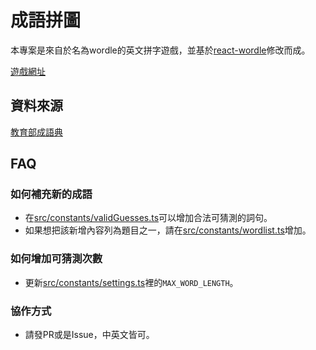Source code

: # 成語拼圖

本專案是來自於名為wordle的英文拼字遊戲，並基於[react-wordle](https://github.com/cwackerfuss/react-wordle)修改而成。

[遊戲網址](https://chengyu.lychee.page/)

## 資料來源

[教育部成語典](https://dict.idioms.moe.edu.tw/)

## FAQ

### 如何補充新的成語

- 在[src/constants/validGuesses.ts](src/constants/validGuesses.ts)可以增加合法可猜測的詞句。
- 如果想把該新增內容列為題目之一，請在[src/constants/wordlist.ts](src/constants/wordlist.ts)增加。

### 如何增加可猜測次數

- 更新[src/constants/settings.ts](src/constants/settings.ts)裡的`MAX_WORD_LENGTH`。

### 協作方式

- 請發PR或是Issue，中英文皆可。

-------

Task instructions:
Leave the images out and print each entry exactly.

Exercise response:
Source code

: # 成語拼圖

本專案是來自於名為wordle的英文拼字遊戲，並基於[react-wordle](https://github.com/cwackerfuss/react-wordle)修改而成。

[遊戲網址](https://chengyu.lychee.page/)

## 資料來源

[教育部成語典](https://dict.idioms.moe.edu.tw/)

## FAQ

### 如何補充新的成語

- 在[src/constants/validGuesses.ts](src/constants/validGuesses.ts)可以增加合法可猜測的詞句。
- 如果想把該新增內容列為題目之一，請在[src/constants/wordlist.ts](src/constants/wordlist.ts)增加。

### 如何增加可猜測次數

- 更新[src/constants/settings.ts](src/constants/settings.ts)裡的`MAX_WORD_LENGTH`。

### 協作方式

- 請發PR或是Issue，中英文皆可。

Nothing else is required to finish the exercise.